I don’t have a problem with immunized people minimizing masks at all. I just can’t believe all of those people (75 at least) have been immunized, and that there wasn’t anyone else with special circumstances. Maybe they all were and I shouldn’t be so cynical! It’s not the first time I’ve been in a place where every person wasn’t masked, and I truly don’t try to control or judge others. But it’s the first time since the beginning I’ve been the only one wearing a mask, and I was surprised at how completely different and awkward it felt. We had just started to go more places again, but we’ll probably stay home more for a little while longer.


----------



## Mikki (May 6, 2018)

EvaE1izabeth said:


> DS will have his vaccination as part of a series of treatments in June. Until then we are wearing masks. DD still needs her second dose, too. I really didn’t think it would be a big deal, pretty much everyone was wearing masks indoors and i haven’t heard anyone complain about it in ages. Outdoors DD has started doing things with 2 friends and they still wear masks. I don’t think most teenagers are still masking outside of school or outdoors, though, that’s why she tends to stick with these 2 friends and wanted her vaccine as soon as possible. I heard about the CDC announcement but I really wasn’t expecting it would make that much of a difference, because they didn’t renew the state mask mandate last month and people were still masking. I hadn’t even read through it in detail since DD and DS aren’t fully vaccinated yet. Last night DD had her first dance concert in ages, the concert hall is spaced for social distancing between families and masks are still required since it’s a private venue. All went well. Afterwards we went out for frozen yogurt and it was really shocking. It was completely different. It was full and not a single other person was wearing a mask. I was really surprised, and so uncomfortable. DS cried and wanted to leave. I went through the line and got everyone’s dessert to go.
> 
> *I don’t have a problem with immunized people minimizing masks at all. I just can’t believe all of those people (75 at least) have been immunized,* and that there wasn’t anyone else with special circumstances. Maybe they all were and I shouldn’t be so cynical! It’s not the first time I’ve been in a place where every person wasn’t masked, and I truly don’t try to control or judge others. But it’s the first time since the beginning I’ve been the only one wearing a mask, and I was surprised at how completely different and awkward it felt. We had just started to go more places again, but we’ll probably stay home more for a little while longer.

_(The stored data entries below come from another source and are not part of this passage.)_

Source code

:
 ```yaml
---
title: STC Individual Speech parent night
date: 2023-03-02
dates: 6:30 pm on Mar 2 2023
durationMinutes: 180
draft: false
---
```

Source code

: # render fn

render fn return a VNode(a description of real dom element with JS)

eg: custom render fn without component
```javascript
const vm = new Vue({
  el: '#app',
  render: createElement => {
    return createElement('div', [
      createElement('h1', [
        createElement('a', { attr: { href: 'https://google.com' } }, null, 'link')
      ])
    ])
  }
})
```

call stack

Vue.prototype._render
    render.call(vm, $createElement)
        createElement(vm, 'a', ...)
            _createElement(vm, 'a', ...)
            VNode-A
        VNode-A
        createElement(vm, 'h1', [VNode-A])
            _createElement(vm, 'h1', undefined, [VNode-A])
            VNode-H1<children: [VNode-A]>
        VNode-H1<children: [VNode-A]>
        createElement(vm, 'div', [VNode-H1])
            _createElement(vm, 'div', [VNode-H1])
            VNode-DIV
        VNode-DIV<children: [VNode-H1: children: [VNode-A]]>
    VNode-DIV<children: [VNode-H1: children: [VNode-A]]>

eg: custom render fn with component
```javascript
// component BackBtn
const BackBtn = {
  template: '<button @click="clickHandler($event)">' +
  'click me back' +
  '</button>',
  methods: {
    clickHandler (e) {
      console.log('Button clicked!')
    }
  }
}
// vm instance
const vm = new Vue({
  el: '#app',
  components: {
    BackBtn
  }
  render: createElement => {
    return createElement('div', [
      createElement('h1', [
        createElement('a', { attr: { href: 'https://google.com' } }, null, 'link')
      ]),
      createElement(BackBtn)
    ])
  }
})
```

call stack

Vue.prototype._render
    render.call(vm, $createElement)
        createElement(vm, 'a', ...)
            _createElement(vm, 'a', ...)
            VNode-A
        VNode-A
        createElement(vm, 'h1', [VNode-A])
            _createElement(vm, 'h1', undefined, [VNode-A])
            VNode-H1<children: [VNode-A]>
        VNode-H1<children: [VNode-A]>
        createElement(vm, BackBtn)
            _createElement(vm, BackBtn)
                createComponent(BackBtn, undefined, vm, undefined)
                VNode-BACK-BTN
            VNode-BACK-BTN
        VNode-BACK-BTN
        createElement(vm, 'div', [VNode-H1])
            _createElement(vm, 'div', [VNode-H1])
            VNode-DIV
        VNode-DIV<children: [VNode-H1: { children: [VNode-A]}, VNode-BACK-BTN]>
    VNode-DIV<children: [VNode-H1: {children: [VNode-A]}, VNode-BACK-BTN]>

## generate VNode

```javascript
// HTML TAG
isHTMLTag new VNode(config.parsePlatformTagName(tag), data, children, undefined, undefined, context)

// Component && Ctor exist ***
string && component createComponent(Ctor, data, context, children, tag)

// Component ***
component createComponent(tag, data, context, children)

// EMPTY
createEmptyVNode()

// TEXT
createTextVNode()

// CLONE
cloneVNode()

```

I think, you should believe ALL of those people 75 or older are vaccinated. Those I would not be concerned about.


----------



## Mikki (May 6, 2018)

Me and mine are ALL fully vaccinated (ages 15 to 77). I wear a Mask in WM and other types of places just because it's weird not to. Plus it helps keep from getting the flu or other things. We've dined out a couple of times in places where there were few people eating. Like grabbing a quick burger inside Braums if few people on inside the store. LOL!

Saying that I would go out to dinner if asked by a friend because we are vaccinated and I feel safe doing things even it EggHeads who aren't are running around Maskless. 

I thought about getting a I'm Vax Button but .... Hummmm? 

Get vaccinated and then stop worrying about other people are doing. Take precautions but You're protected and safe. The unvaccinated are going to infect each other. 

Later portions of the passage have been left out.